Minimum Wage Hikes Cost Teens Jobs

Original Article: http://www.mysanantonio.com/default/article/Minimum-wage-hikes-cost-teens-jobs-4547054.php

  • Author: Michael Saltsman

  • Publication Date: May 2013

  • Newspaper: San Antonio Express-News

  • Topics: Minimum Wage

Texas parents, prepare yourselves: With a 21.8 percent teen unemployment rate heading into the summer, your jobless kids might be making frequent withdrawals from the Bank of Mom & Dad.

A number of factors are at work: More competition from older jobseekers, for instance, has put young applicants at a competitive disadvantage. But also at fault is a series of ill-conceived minimum wage mandates at the state and federal level, which raised the cost to hire and train teens.

Those same teens can only hope that President Barack Obama and Congress won’t make it worse by following through on another proposed increase.

Nationally, teen unemployment has been above 20 percent every summer since 2009. That’s four consecutive summers of record teen unemployment. They’ve all occurred during or since the 40 percent hike in the federal minimum wage between 2007 and 2009.

The timing is more than just coincidence. Writing in 2010, university economists at Miami and Trinity estimated that at least 114,000 young adults lost job opportunities as a result of the federal wage hike.

This came out to a 6.9 percent drop in teen employment in states affected by all three stages of the federal wage hike. For teens with less than 12 years of school, the relative drop in employment was even higher at 12.4 percent.

Nearly 40 percent of the nation’s employed teens work in the leisure and hospitality industry, while another 25 percent work in retail jobs. These types of businesses aren’t exactly rolling in dough. Their profit margins are generally 2 or 3 cents on every sales dollar. Sudden spikes in labor costs —like a 40 percent jump in the minimum wage in two years — leave them with two options: Raise prices or reduce costs.

When raising prices isn’t an option — good luck with that in a rough economy — the only other option is to provide the same product with less service. This might mean having waiters or waitresses bus tables, or opting for a self-service alternative to young grocery baggers.

The data bear this trend out: Teens’ share of employment in the leisure and hospitality industry dropped by more than 20 percent between 2007 and 2011. In retail, it’s fallen by nearly 30 percent over that period.

This makes it more baffling that wage hike advocates in Congress, seeking to fulfill the president’s State of the Union call for higher rates would raise the minimum wage by 40 percent to $10.10.

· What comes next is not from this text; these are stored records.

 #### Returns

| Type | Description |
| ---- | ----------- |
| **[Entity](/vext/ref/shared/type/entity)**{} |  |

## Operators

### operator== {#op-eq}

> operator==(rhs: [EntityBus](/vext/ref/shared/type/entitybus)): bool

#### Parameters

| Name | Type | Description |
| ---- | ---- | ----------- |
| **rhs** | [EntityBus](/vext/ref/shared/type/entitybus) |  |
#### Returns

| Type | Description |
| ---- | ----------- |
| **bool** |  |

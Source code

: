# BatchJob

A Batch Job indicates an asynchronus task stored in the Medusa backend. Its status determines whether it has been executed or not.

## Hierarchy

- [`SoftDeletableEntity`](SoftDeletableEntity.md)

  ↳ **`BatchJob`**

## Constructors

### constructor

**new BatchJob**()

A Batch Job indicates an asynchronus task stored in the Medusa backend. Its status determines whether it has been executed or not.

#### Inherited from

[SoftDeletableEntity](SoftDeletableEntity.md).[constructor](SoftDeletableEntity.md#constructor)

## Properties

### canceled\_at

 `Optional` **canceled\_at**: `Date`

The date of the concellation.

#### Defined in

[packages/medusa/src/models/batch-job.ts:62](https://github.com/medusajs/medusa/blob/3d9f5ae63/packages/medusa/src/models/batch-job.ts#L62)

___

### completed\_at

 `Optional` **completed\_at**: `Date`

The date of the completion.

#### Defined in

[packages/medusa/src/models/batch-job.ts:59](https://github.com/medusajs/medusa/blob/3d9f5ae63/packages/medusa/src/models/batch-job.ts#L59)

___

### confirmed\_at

This may be good politics, but it’s not good policy. Teens start climbing the employment ladder through their first summer jobs. Further minimum wage hikes delay their ability to get these jobs, which hurts their professional development.

That might not seem pressing to the teens who lounge on the couch for the next three months. But it is concerning for their parents, who want a good future for their kids.

Michael Saltsman is the research director at the Washington, D.C.-based Employment Policies Institute.